[Records provided]
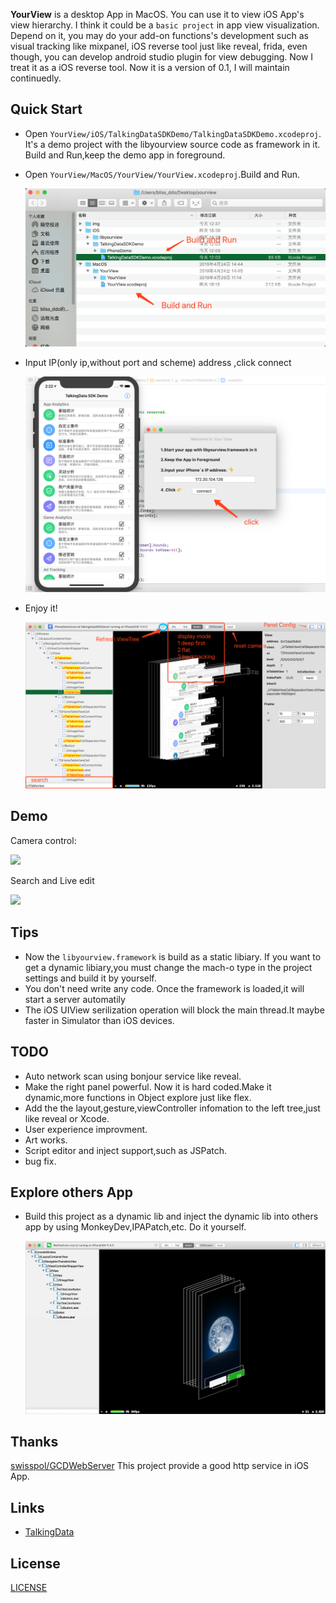 **YourView** is a desktop App in MacOS. You can use it to view iOS App's view hierarchy. I think it could be a `basic project` in app view visualization. Depend on it, you may do your add-on functions's development such as visual tracking like mixpanel, iOS reverse tool just like reveal, frida, even though, you can develop android studio plugin for view debugging. Now I treat it as a iOS reverse tool. Now it is a version of 0.1, I will maintain continuedly.

## Quick Start

- Open `YourView/iOS/TalkingDataSDKDemo/TalkingDataSDKDemo.xcodeproj`. It's a demo project with the libyourview source code as framework in it. Build and Run,keep the demo app in foreground.

- Open `YourView/MacOS/YourView/YourView.xcodeproj`.Build and Run.

  ![](./img/buildrun.png)

- Input IP(only ip,without port and scheme) address ,click connect

  ![](./img/connect.png)

- Enjoy it!

  ![](./img/usage.png)

## Demo

Camera control:

![](./img/camera.gif)



Search and Live edit

![](./img/shake.gif)

## Tips

- Now the `libyourview.framework` is build as a static libiary. If you want to get a dynamic libiary,you must change the mach-o type in the project settings and build it by yourself.
- You don't need write any code. Once the framework is loaded,it will start a server automatily
- The iOS UIView serilization operation will block the main thread.It maybe faster in Simulator than iOS devices.

## TODO
- Auto network scan using bonjour service like reveal.
- Make the right panel powerful. Now it is hard coded.Make it dynamic,more functions in Object explore just like flex.
- Add the the layout,gesture,viewController infomation to the left tree,just like reveal or Xcode.
- User experience improvment.
- Art works.
- Script editor and inject support,such as JSPatch.
- bug fix.

## Explore others App

- Build this project as a dynamic lib and inject the dynamic lib into others app by using MonkeyDev,IPAPatch,etc. Do it yourself.

  ![](./img/wechat.jpg)


## Thanks

[swisspol/GCDWebServer](https://github.com/swisspol/GCDWebServer )  This project provide a good http service in iOS App.

## Links
- [TalkingData](https://github.com/TalkingData)

## License

[LICENSE](./LICENSE)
[/Records provided]
Lines containing the word "service": copy each of them from the material.

- Auto network scan using bonjour service like reveal.
[swisspol/GCDWebServer](https://github.com/swisspol/GCDWebServer )  This project provide a good http service in iOS App.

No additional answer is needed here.